* Records contained in a dataset:
-.-.-

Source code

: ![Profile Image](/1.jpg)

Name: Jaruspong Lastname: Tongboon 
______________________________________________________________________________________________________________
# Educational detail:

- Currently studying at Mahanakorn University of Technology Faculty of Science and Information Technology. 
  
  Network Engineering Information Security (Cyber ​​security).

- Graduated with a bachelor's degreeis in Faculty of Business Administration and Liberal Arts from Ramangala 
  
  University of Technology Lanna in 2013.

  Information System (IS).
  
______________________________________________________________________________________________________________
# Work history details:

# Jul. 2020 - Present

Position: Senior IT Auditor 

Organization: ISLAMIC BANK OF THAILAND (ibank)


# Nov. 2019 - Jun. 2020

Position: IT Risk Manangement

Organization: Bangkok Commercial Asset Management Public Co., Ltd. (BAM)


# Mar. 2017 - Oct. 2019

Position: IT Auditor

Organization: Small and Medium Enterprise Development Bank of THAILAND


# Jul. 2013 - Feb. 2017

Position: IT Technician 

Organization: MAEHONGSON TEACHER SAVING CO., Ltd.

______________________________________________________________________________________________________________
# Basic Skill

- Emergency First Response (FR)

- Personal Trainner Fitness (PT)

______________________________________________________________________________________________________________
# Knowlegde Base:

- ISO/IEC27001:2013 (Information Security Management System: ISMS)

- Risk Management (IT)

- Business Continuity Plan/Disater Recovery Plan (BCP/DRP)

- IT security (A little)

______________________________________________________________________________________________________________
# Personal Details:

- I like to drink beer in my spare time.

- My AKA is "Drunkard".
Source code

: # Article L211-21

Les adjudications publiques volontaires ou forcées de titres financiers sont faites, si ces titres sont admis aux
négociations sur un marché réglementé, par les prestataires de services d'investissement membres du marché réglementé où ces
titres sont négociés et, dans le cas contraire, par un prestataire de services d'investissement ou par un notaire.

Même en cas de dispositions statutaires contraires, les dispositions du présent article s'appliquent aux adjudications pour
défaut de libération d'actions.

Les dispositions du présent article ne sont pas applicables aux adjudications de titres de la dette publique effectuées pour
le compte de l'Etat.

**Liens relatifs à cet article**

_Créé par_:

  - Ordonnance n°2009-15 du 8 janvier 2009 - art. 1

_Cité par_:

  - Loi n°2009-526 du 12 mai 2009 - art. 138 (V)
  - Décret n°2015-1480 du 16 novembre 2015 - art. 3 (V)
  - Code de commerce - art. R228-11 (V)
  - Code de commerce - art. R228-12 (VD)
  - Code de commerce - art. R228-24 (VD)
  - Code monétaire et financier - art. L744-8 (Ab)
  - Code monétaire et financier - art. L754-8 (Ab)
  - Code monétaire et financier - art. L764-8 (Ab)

-.-.-

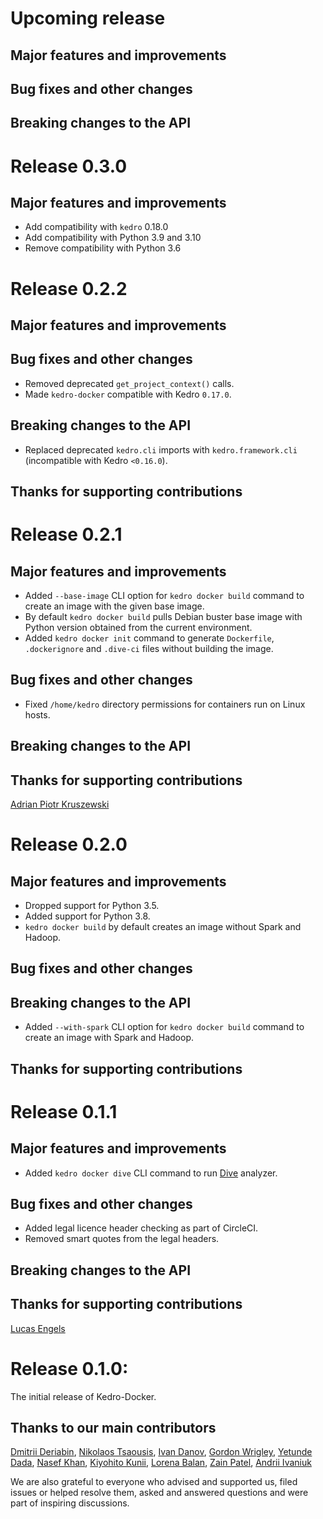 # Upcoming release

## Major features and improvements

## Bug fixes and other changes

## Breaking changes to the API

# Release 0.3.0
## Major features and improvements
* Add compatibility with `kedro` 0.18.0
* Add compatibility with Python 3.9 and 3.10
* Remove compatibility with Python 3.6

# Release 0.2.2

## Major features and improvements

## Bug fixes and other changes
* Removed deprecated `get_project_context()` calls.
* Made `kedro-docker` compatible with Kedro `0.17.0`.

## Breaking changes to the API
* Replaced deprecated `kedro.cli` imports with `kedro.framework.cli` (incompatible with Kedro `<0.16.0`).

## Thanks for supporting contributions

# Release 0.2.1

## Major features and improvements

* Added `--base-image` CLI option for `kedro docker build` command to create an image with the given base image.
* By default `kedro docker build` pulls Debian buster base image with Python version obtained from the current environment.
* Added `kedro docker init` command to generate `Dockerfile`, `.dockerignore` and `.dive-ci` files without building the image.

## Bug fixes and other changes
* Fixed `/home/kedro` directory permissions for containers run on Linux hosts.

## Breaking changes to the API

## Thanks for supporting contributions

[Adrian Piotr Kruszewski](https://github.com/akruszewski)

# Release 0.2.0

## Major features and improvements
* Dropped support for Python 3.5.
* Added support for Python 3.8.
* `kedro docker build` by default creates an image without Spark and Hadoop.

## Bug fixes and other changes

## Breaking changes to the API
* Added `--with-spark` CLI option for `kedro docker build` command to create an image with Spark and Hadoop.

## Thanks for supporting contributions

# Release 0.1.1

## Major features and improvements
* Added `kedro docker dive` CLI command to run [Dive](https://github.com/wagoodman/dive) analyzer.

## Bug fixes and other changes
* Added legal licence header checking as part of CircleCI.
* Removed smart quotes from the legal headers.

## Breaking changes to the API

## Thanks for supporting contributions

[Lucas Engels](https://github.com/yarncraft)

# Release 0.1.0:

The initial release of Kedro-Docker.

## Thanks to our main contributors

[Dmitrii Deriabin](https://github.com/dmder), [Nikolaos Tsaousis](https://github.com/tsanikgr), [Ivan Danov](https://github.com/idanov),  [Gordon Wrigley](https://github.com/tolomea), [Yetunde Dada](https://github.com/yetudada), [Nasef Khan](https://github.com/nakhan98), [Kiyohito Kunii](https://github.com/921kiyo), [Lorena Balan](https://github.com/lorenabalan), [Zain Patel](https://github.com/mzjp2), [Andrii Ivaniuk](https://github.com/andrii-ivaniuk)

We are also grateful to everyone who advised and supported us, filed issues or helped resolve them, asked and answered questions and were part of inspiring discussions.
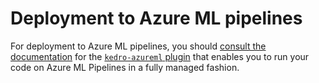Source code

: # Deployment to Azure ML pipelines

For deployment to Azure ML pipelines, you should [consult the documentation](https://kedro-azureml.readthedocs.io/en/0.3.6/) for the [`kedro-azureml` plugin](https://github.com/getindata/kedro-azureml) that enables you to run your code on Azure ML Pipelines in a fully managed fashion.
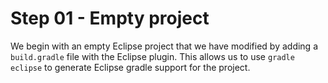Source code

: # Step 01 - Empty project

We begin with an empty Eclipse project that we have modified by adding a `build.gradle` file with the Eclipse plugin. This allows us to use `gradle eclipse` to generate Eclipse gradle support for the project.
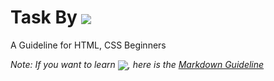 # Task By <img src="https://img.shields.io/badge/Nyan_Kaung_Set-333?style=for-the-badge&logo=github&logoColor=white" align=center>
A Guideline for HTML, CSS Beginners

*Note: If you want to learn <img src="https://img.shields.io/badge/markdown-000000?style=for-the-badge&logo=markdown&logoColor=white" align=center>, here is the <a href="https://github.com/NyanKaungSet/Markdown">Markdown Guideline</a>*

-.-.-

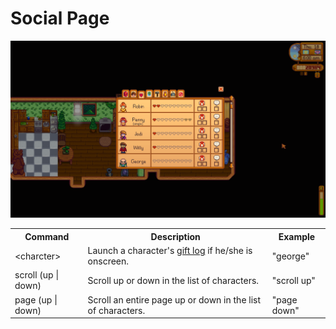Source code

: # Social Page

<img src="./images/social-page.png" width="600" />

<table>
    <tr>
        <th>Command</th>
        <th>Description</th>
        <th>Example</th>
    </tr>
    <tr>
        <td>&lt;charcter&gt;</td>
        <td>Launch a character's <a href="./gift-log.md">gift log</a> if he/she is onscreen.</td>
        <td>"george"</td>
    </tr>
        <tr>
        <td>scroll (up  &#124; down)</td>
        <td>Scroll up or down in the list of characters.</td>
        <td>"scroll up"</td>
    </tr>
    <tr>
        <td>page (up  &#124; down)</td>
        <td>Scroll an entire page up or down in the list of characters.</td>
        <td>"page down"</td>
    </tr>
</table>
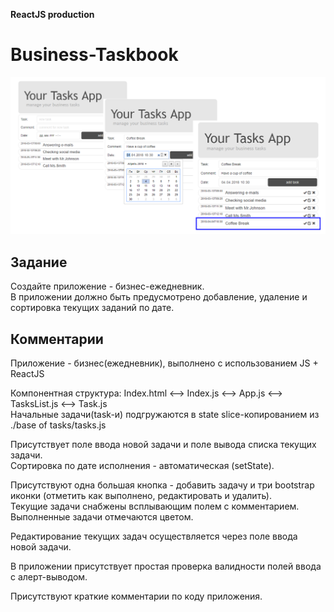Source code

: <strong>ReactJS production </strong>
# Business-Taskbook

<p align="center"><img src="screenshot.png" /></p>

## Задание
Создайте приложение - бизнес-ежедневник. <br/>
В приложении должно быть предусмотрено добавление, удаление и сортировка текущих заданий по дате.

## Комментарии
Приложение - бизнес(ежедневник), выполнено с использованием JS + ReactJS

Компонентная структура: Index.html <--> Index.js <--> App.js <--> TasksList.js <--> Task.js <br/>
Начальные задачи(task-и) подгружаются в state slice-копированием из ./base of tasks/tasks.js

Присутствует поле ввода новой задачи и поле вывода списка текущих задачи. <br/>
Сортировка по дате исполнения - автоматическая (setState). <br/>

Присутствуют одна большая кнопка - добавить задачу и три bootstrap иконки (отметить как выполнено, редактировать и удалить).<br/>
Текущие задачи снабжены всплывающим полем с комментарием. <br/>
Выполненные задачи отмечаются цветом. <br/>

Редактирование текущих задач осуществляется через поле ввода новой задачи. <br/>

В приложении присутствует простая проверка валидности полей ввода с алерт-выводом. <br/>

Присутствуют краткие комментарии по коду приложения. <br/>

-.-.-

* EXERCISE INSTRUCTIONS: Starting at the line that has "# Mar. 2017 - Oct. 2019" and ending at the line that has "- Personal Trainner Fitness (PT)", please write out the lines above exactly, leaving out all others.

* EXERCISE OUTPUT:
# Mar. 2017 - Oct. 2019

Position: IT Auditor

Organization: Small and Medium Enterprise Development Bank of THAILAND


# Jul. 2013 - Feb. 2017

Position: IT Technician 

Organization: MAEHONGSON TEACHER SAVING CO., Ltd.

______________________________________________________________________________________________________________
# Basic Skill

- Emergency First Response (FR)

- Personal Trainner Fitness (PT)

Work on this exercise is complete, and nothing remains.